▶ **Data records**
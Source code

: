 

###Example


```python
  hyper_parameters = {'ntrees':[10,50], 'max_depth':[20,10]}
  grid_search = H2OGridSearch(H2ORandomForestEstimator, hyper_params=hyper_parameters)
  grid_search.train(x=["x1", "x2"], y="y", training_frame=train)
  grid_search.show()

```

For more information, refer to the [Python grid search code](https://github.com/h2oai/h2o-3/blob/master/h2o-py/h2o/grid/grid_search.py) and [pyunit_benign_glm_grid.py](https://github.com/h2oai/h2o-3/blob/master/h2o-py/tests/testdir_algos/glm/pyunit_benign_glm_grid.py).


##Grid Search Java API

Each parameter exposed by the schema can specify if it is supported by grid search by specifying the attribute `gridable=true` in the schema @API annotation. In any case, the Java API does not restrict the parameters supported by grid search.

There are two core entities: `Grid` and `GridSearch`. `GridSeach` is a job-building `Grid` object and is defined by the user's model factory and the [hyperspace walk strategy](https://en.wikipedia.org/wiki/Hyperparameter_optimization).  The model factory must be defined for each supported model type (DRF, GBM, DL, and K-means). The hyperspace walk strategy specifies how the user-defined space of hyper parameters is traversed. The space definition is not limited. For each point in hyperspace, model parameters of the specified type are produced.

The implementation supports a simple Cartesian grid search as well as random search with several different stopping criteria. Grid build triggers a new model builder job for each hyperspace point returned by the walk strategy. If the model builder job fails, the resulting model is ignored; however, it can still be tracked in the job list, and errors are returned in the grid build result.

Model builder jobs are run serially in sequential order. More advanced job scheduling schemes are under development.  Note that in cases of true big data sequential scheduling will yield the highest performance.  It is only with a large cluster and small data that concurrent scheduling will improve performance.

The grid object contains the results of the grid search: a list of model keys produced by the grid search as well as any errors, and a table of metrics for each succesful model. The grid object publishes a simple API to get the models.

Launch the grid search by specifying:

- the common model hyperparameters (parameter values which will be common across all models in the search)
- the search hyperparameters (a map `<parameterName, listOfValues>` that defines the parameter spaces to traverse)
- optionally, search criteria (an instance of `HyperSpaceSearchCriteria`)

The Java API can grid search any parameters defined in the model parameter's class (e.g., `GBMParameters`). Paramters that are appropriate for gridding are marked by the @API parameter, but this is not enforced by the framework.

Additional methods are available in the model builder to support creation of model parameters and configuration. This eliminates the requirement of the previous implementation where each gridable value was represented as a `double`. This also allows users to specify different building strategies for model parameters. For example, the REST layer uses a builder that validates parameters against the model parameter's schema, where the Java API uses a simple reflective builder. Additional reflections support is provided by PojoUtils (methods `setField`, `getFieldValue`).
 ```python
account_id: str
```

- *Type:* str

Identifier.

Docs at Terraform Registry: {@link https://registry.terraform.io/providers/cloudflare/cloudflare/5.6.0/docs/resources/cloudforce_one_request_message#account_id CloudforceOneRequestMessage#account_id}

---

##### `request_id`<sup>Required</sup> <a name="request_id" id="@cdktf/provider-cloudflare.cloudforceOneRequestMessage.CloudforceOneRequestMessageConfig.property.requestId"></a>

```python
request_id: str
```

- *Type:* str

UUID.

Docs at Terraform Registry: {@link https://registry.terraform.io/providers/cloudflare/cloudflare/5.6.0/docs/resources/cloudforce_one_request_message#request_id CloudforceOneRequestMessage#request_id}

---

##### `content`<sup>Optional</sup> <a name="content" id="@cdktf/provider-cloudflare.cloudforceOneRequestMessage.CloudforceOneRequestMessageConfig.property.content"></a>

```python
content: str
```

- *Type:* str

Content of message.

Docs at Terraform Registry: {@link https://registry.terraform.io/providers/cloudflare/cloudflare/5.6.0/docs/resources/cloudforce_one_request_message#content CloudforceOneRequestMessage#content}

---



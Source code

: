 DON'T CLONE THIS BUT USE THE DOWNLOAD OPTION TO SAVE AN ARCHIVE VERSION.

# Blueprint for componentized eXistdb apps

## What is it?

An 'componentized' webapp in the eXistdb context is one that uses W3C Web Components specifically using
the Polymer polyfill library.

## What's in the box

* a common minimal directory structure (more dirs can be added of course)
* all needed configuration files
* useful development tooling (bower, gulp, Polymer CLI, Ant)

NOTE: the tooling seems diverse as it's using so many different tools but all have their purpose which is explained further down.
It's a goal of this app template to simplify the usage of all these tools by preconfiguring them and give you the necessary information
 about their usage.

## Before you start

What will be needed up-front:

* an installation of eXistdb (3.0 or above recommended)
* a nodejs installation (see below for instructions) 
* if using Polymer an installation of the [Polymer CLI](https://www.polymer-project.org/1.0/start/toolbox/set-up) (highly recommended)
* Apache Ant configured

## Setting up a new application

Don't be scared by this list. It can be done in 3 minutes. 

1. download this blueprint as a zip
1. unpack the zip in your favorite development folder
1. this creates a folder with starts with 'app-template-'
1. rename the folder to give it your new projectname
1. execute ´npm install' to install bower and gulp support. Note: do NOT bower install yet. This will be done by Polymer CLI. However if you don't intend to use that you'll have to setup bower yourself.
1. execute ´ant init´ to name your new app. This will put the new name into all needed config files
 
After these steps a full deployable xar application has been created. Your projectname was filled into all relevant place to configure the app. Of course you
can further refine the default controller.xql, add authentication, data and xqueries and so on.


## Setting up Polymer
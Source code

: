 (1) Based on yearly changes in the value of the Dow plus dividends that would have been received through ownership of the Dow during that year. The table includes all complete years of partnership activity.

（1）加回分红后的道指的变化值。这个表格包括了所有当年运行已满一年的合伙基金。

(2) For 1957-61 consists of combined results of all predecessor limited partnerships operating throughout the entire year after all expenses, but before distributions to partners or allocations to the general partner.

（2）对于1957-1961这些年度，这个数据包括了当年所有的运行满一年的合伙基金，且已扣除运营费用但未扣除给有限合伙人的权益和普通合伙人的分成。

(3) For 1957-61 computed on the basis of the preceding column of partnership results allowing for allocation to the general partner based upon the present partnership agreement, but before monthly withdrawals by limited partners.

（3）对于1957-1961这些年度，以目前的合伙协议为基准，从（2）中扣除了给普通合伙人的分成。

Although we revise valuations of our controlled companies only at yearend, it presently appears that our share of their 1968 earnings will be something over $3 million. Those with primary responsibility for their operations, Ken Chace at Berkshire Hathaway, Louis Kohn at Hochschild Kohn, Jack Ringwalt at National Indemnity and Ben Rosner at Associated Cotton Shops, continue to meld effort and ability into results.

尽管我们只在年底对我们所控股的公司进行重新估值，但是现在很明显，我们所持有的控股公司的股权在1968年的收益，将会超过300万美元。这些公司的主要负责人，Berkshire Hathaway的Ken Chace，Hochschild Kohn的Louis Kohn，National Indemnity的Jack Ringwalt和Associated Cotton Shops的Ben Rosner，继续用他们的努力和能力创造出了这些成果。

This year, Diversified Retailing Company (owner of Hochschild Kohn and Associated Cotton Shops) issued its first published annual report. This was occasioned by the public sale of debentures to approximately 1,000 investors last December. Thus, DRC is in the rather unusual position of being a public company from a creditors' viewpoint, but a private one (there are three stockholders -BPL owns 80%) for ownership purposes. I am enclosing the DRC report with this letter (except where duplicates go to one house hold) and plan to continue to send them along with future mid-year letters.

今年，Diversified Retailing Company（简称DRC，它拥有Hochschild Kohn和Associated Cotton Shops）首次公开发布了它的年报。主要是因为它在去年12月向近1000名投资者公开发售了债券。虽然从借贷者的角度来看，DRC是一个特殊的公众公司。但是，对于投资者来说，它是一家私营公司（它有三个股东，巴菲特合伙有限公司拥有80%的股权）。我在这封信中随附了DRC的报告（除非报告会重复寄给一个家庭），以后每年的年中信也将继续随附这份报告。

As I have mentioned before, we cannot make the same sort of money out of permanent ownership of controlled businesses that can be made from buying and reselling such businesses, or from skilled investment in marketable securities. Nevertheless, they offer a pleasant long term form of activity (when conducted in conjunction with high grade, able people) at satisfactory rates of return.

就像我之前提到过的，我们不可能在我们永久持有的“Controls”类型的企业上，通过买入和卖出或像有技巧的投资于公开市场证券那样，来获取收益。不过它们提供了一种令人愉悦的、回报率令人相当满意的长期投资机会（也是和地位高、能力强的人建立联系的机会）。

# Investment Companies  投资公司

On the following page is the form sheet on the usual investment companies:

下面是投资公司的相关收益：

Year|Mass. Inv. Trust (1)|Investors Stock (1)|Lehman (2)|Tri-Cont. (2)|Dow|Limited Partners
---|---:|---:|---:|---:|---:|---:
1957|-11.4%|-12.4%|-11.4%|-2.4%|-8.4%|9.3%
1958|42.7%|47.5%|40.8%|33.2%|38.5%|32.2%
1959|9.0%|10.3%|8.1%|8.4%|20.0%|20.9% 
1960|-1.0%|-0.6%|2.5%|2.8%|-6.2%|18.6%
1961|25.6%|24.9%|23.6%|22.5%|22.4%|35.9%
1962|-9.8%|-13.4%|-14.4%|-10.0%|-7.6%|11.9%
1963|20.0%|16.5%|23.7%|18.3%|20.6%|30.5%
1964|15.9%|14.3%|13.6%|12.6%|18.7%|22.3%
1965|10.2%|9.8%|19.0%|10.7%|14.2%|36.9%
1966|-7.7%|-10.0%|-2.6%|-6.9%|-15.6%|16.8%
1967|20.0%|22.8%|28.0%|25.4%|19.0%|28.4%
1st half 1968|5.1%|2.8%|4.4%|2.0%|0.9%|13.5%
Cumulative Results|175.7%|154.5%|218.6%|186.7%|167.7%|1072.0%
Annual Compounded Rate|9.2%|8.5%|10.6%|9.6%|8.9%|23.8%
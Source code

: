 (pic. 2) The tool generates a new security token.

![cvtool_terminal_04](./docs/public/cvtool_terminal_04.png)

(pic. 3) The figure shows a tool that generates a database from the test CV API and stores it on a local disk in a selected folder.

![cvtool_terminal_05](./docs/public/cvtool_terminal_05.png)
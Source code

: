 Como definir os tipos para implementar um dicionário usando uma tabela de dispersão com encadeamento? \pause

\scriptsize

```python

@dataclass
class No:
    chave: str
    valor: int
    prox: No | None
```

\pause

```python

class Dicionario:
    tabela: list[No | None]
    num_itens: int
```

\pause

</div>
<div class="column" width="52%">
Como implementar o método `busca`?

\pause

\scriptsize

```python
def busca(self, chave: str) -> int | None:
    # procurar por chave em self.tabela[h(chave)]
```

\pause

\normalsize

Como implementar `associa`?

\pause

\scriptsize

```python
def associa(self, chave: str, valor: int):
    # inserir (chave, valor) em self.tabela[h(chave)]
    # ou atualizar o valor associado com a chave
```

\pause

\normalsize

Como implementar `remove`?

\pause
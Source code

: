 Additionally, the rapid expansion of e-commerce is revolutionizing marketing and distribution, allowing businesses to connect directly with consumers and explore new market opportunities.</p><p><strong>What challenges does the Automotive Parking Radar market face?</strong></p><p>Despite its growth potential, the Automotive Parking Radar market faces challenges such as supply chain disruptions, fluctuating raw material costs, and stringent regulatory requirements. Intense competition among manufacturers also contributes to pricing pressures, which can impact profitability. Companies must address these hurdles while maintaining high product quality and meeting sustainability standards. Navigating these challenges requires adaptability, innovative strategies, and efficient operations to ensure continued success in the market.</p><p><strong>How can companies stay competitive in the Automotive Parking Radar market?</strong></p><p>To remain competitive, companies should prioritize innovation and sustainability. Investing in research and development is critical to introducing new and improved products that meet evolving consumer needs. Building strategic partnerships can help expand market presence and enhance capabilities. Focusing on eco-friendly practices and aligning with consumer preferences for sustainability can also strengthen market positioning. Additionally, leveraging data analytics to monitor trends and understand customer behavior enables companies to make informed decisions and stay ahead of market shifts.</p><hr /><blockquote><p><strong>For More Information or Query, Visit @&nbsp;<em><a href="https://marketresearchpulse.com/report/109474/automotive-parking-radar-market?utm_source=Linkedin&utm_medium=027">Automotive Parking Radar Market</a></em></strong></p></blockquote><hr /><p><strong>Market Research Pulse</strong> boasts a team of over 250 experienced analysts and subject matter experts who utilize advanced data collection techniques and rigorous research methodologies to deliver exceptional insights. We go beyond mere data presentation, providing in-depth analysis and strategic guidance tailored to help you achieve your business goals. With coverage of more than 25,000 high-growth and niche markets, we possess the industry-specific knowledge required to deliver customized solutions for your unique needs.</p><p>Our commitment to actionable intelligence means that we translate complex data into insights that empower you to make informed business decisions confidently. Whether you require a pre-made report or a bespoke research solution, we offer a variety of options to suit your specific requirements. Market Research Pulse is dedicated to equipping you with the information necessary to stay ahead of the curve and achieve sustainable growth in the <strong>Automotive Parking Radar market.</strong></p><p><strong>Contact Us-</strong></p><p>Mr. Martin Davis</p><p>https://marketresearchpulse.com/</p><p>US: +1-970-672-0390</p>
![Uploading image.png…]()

▶ **Problem statement**
Above are the entries. Copy exactly the part that opens with the line containing "of partnership activity." and closes with the line containing "This year, Diversified", and no more.

▶ **Result for this exercise**
: (1) Based on yearly changes in the value of the Dow plus dividends that would have been received through ownership of the Dow during that year. The table includes all complete years of partnership activity.

（1）加回分红后的道指的变化值。这个表格包括了所有当年运行已满一年的合伙基金。

(2) For 1957-61 consists of combined results of all predecessor limited partnerships operating throughout the entire year after all expenses, but before distributions to partners or allocations to the general partner.

（2）对于1957-1961这些年度，这个数据包括了当年所有的运行满一年的合伙基金，且已扣除运营费用但未扣除给有限合伙人的权益和普通合伙人的分成。

(3) For 1957-61 computed on the basis of the preceding column of partnership results allowing for allocation to the general partner based upon the present partnership agreement, but before monthly withdrawals by limited partners.

（3）对于1957-1961这些年度，以目前的合伙协议为基准，从（2）中扣除了给普通合伙人的分成。

Although we revise valuations of our controlled companies only at yearend, it presently appears that our share of their 1968 earnings will be something over $3 million. Those with primary responsibility for their operations, Ken Chace at Berkshire Hathaway, Louis Kohn at Hochschild Kohn, Jack Ringwalt at National Indemnity and Ben Rosner at Associated Cotton Shops, continue to meld effort and ability into results.

尽管我们只在年底对我们所控股的公司进行重新估值，但是现在很明显，我们所持有的控股公司的股权在1968年的收益，将会超过300万美元。这些公司的主要负责人，Berkshire Hathaway的Ken Chace，Hochschild Kohn的Louis Kohn，National Indemnity的Jack Ringwalt和Associated Cotton Shops的Ben Rosner，继续用他们的努力和能力创造出了这些成果。

This year, Diversified Retailing Company (owner of Hochschild Kohn and Associated Cotton Shops) issued its first published annual report. This was occasioned by the public sale of debentures to approximately 1,000 investors last December. Thus, DRC is in the rather unusual position of being a public company from a creditors' viewpoint, but a private one (there are three stockholders -BPL owns 80%) for ownership purposes. I am enclosing the DRC report with this letter (except where duplicates go to one house hold) and plan to continue to send them along with future mid-year letters.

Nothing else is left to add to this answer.